■ GOAL OF THE EXERCISE ■
Beginning with the line that mentions "different parameter combinations", reproduce every line through the last line of the entries, exactly, and only those.

---------- DATA TO EXAMINE ----------

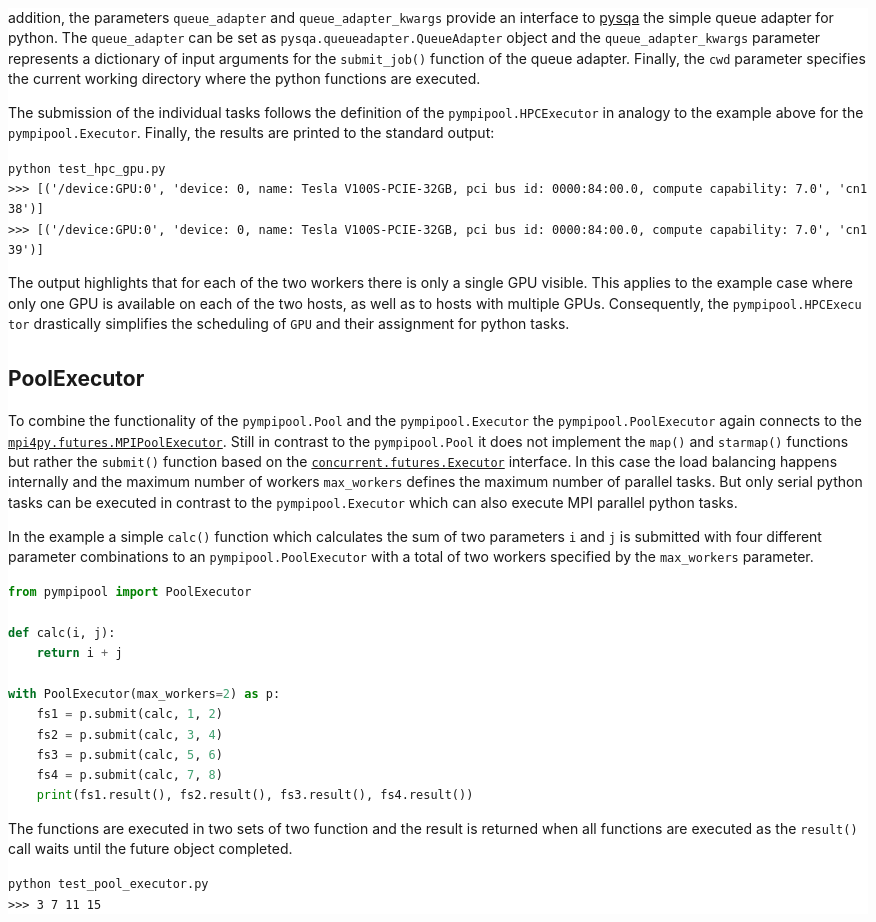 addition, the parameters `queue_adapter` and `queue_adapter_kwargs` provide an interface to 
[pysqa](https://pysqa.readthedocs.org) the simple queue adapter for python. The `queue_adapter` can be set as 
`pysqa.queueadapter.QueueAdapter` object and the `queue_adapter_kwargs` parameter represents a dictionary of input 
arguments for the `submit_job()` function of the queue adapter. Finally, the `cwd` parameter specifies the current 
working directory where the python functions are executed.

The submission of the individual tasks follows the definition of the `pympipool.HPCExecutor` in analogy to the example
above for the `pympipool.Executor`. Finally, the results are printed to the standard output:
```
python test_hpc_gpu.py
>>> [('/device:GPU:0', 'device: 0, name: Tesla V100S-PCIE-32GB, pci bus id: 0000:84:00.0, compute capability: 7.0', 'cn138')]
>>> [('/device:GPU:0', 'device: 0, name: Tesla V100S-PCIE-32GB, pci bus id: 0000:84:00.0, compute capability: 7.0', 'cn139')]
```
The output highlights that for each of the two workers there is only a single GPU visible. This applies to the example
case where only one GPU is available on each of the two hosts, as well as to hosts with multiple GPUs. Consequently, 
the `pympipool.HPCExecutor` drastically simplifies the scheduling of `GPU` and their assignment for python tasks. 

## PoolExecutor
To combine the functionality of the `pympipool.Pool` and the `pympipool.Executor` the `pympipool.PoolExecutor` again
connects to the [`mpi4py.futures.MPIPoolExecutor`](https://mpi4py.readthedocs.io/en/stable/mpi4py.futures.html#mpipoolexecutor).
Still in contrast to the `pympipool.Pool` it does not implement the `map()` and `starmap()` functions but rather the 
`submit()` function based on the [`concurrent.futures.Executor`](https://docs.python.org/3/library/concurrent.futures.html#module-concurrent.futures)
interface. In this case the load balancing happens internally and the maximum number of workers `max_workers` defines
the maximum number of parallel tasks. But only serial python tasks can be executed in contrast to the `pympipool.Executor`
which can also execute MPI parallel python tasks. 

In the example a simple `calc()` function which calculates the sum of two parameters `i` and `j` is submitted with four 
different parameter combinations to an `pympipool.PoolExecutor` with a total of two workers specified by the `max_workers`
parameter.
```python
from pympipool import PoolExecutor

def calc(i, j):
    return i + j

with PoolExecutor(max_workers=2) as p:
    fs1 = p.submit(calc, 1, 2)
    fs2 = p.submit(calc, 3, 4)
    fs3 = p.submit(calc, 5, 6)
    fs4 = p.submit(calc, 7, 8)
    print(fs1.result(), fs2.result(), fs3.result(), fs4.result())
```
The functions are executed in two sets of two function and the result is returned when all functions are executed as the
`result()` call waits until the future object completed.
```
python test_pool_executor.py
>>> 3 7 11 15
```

----------

■ RESPONSE TO THE TASK ■
different parameter combinations to an `pympipool.PoolExecutor` with a total of two workers specified by the `max_workers`
parameter.
```python
from pympipool import PoolExecutor

def calc(i, j):
    return i + j

with PoolExecutor(max_workers=2) as p:
    fs1 = p.submit(calc, 1, 2)
    fs2 = p.submit(calc, 3, 4)
    fs3 = p.submit(calc, 5, 6)
    fs4 = p.submit(calc, 7, 8)
    print(fs1.result(), fs2.result(), fs3.result(), fs4.result())
```
The functions are executed in two sets of two function and the result is returned when all functions are executed as the
`result()` call waits until the future object completed.
```
python test_pool_executor.py
>>> 3 7 11 15
```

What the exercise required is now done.